C’est ça qui est “fort” ou qui “ressort” …

Ils cherchent inconsciemment à rester “en forme”,
à se convaincre d’avoir raison
c’est à dire à avoir raison de l’autre
pour croire en leur histoire,
ou renforcer leur sort sur “terre”
(se donner raison
et/ou avoir cet ascendant là).

C’est ça
qui est « fort »
qui ressort.
Ce « pouvoir ».

C’est ça qui ressort (“bouffe”).

Plus le sentiment aura raison du monde,
moins il aura conscience de ça.
Il fait ainsi le mal,
ou ce qu’il faut pour encore plus ressortir,
et ainsi se perfectionner
dans ce qui lui permet de « gagner » sa vie
(d’avoir un change, un échange).

Il « perce » ainsi la nuit.
Il ressort en tant que personne.
Ça « marche » alors pour lui.

Lorsque c’est fait,
le sentiment ne peut que reconnaître,
sinon il est « mal »
ou il se coupe sur monde.
Ça (le temps)
l’a alors à l’usure
pour devoir ainsi reconnaître l’histoire
ou ce qui est fait (céder, donner raison, sa vie
ou sa « lumière »).
Pour renforcer ainsi l’histoire
c’est à dire le tableau
ou le cadre qui concentre l’énergie sur « terre » (et ressortir personnellement).

Raison pour laquelle,
celle, celui ou ceux
qui ont une histoire
qui leur permet d’avoir raison de l’autre
pour renforcer leur sort,
ne lâche rien
car ils ressentent un +
c’est à dire le moyen
concrètement d’être « bien ».
Et cela ressort dans leurs petites têtes,
comme ayant raison.
À condition que leur influence
ait raison de celui, de celle ou de ceux
qui sont … dans leurs petites têtes,
“méchant”, “mauvais” et/ou “incompétent”.
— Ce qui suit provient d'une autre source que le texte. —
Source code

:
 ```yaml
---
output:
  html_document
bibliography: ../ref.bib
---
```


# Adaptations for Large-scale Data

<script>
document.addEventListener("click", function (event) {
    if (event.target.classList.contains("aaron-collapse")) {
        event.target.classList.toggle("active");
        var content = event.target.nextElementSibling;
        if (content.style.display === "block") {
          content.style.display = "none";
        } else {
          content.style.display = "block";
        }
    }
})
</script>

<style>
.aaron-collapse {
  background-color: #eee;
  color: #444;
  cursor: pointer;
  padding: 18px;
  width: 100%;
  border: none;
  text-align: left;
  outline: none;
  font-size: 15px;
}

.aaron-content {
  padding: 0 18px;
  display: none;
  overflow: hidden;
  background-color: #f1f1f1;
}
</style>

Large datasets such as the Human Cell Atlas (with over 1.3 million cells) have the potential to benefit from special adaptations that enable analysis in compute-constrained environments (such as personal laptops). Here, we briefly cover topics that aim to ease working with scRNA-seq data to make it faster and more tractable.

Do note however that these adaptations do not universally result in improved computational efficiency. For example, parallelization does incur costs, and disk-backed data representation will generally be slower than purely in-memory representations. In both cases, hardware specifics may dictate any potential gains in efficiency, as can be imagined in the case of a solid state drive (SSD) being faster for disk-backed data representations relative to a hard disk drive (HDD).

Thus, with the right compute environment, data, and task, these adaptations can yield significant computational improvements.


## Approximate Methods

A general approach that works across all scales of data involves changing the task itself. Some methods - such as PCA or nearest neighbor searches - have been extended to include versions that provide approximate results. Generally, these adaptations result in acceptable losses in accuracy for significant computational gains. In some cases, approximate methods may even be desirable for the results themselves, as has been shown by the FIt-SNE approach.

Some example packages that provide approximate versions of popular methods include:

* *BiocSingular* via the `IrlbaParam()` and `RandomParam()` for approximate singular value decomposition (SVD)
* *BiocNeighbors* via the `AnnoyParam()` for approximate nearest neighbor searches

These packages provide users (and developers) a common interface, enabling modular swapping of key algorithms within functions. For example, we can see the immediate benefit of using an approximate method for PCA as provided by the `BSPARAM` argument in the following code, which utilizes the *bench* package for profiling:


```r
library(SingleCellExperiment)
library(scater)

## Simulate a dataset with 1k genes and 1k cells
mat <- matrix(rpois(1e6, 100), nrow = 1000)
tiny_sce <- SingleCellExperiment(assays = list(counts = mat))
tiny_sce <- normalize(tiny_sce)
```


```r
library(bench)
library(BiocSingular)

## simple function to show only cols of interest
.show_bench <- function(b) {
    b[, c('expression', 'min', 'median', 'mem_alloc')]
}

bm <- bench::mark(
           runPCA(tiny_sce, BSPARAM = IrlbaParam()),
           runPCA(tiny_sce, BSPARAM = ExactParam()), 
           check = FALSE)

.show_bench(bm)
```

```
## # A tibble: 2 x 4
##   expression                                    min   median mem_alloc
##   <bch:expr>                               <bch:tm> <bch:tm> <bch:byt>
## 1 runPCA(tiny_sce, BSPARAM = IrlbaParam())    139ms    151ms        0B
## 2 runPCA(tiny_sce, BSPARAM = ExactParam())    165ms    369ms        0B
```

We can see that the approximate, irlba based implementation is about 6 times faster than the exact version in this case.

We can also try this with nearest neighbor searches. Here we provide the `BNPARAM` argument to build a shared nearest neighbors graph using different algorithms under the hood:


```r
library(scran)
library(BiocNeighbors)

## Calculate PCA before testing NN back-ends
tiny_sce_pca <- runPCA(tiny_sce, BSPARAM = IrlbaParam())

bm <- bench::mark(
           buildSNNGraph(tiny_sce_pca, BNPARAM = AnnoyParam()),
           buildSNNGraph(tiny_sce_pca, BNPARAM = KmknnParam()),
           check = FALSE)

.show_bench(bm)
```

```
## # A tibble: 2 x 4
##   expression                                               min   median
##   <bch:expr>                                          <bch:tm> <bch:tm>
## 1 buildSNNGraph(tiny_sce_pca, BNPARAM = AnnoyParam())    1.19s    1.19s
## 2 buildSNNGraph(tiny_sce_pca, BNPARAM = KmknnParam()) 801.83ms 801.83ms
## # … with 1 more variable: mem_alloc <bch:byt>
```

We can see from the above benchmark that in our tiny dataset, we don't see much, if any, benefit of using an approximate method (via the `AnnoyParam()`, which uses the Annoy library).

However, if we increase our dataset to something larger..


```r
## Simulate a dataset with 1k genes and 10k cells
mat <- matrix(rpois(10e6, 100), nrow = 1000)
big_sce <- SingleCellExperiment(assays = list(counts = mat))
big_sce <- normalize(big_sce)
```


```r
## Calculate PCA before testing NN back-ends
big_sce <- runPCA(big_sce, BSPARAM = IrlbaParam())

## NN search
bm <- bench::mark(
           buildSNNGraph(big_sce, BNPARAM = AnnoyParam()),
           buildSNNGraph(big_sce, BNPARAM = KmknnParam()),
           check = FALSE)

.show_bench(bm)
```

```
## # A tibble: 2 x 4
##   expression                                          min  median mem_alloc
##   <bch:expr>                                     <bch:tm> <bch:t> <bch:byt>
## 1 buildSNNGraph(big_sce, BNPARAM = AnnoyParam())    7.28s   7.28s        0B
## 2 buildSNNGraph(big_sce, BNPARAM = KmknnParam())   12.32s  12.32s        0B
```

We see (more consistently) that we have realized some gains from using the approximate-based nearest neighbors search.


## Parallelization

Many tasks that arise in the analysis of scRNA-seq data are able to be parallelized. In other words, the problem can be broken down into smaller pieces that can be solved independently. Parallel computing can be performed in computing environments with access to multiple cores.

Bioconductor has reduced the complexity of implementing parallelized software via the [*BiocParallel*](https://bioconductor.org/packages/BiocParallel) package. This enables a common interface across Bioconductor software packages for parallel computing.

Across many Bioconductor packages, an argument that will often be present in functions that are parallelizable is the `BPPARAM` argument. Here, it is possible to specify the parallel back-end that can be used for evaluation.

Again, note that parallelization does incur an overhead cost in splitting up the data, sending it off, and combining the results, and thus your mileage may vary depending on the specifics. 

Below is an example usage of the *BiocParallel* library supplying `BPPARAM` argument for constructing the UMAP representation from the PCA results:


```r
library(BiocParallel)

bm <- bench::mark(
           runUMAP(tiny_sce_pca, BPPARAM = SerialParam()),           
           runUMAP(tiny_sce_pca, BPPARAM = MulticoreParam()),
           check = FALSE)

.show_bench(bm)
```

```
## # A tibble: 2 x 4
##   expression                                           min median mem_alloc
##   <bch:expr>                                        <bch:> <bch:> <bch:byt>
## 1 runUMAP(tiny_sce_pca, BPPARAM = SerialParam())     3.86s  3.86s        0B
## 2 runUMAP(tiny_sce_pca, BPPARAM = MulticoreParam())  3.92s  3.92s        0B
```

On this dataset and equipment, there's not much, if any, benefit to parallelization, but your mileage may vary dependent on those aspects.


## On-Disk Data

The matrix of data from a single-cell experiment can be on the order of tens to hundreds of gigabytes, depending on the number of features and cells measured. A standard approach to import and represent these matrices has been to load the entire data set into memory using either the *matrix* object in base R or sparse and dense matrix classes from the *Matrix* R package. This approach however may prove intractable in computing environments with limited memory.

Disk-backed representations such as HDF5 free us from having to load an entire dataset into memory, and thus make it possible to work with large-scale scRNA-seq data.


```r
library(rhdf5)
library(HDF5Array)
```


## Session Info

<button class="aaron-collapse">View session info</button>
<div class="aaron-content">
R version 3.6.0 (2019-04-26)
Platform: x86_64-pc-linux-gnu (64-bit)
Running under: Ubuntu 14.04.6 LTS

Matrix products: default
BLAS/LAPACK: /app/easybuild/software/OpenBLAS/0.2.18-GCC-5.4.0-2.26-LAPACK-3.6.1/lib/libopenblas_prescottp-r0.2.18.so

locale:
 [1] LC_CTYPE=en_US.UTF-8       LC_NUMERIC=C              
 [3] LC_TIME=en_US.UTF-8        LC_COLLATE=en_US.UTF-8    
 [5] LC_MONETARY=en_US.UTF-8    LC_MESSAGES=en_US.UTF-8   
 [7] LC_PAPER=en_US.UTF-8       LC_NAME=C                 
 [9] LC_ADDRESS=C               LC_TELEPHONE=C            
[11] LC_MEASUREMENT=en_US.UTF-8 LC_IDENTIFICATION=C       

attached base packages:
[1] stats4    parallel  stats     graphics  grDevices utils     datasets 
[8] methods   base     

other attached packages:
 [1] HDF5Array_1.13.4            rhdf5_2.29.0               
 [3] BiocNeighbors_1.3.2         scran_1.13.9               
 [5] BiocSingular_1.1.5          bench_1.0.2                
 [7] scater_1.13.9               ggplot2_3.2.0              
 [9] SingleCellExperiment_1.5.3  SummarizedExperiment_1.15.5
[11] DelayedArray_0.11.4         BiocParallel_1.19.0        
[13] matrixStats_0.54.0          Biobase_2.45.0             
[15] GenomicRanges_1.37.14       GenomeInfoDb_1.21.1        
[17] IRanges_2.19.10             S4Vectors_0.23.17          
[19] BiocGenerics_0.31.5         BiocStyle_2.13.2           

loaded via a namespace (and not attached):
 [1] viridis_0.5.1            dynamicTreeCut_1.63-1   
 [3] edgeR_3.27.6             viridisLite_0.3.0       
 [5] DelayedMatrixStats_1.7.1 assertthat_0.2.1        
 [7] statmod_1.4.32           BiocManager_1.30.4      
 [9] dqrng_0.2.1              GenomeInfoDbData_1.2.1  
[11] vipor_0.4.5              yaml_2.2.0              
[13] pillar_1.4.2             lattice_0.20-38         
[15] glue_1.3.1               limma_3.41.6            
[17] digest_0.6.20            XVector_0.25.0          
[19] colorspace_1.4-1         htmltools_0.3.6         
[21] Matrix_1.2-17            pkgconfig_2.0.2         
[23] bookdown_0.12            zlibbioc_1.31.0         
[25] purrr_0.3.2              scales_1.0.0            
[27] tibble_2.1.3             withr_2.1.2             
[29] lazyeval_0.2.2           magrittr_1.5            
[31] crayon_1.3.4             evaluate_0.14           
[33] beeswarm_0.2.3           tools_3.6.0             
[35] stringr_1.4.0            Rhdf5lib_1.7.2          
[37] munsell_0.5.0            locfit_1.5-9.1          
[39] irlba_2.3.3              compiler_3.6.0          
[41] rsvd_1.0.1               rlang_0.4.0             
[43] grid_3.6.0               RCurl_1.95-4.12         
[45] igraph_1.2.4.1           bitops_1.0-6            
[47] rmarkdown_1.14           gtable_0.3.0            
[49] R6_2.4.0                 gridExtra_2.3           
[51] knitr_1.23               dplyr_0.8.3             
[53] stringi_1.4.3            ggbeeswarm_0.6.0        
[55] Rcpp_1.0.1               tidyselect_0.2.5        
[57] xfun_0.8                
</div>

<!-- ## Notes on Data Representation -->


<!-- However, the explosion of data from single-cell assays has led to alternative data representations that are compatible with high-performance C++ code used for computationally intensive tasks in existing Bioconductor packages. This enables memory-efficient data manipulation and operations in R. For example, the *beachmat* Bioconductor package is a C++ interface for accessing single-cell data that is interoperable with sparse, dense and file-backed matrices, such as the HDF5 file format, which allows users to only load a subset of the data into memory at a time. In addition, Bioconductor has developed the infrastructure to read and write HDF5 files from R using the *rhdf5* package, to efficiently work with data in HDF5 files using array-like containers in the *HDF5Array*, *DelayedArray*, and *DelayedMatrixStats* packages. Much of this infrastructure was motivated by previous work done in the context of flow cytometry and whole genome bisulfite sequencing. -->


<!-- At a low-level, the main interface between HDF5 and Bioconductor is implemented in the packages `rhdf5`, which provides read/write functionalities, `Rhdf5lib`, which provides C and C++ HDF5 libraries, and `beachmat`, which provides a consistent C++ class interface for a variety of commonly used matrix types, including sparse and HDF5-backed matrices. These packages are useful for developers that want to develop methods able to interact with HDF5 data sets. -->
Du fait d’être sur « terre »,
ils se manifestent,
c’est à dire qu’ils font des histoires,
pour que d’autres aient réellement le mauvais rôle
pour renforcer concrètement leur sort sur « terre ».
Mais le pire,
c’est que ça “marche”.
C’est à dire qu’ils ont raison du monde,
les gens les croient
pour apparaître réellement
comme étant « héroïque » ou « émérite »
(c’est à dire « saint » et/ou « innocent » ; les “gentils” de l’histoire qu’ils génèrent du fait d’être de mauvaise foi. Et c’est l’histoire qu’ils génèrent qui leur permet de croire le contraire, à condition … d’avoir raison de l’autre).

Ce qui est en bête
et/ou hyper réducteur
malgré ce qui est généré inconsciemment
et/ou consciemment pour selon eux,
« s’en sortir »
ou se battre contre la « fin »
c’est à dire pour la « paix »
ou le « bien » sur terre.

Ça les captive,
ils sont encore “dedans”
mais ils ont encore rien compris
(rien n’est encore sorti d’eux)
malgré l’emprise qu’ils ont
pour se convaincre du contraire
(pour avoir raison de leur entourage
pour se donner du courage ;
être encore là “demain”
et non devoir baisser la tête
ou reconnaître leur tort).

Ils sont tellement fier
et attaché à leur personne,
que ça ne leur viendrait même pas à l’esprit
tellement ils sont “bien” (“luisant” … suffisant)
c’est à dire convaincu d’être “bien”
et ainsi avoir cette emprise là.
Celle qui permet d’être de mauvaise foi,
tout en étant convaincu du contraire
à condition que leur jeu prenne
et ainsi d’avoir raison de l’autre.

Ce qui ressort comme étant “bien” n’est pas forcément ce qui est juste mais ce qui a raison de l’autre, à l’usure.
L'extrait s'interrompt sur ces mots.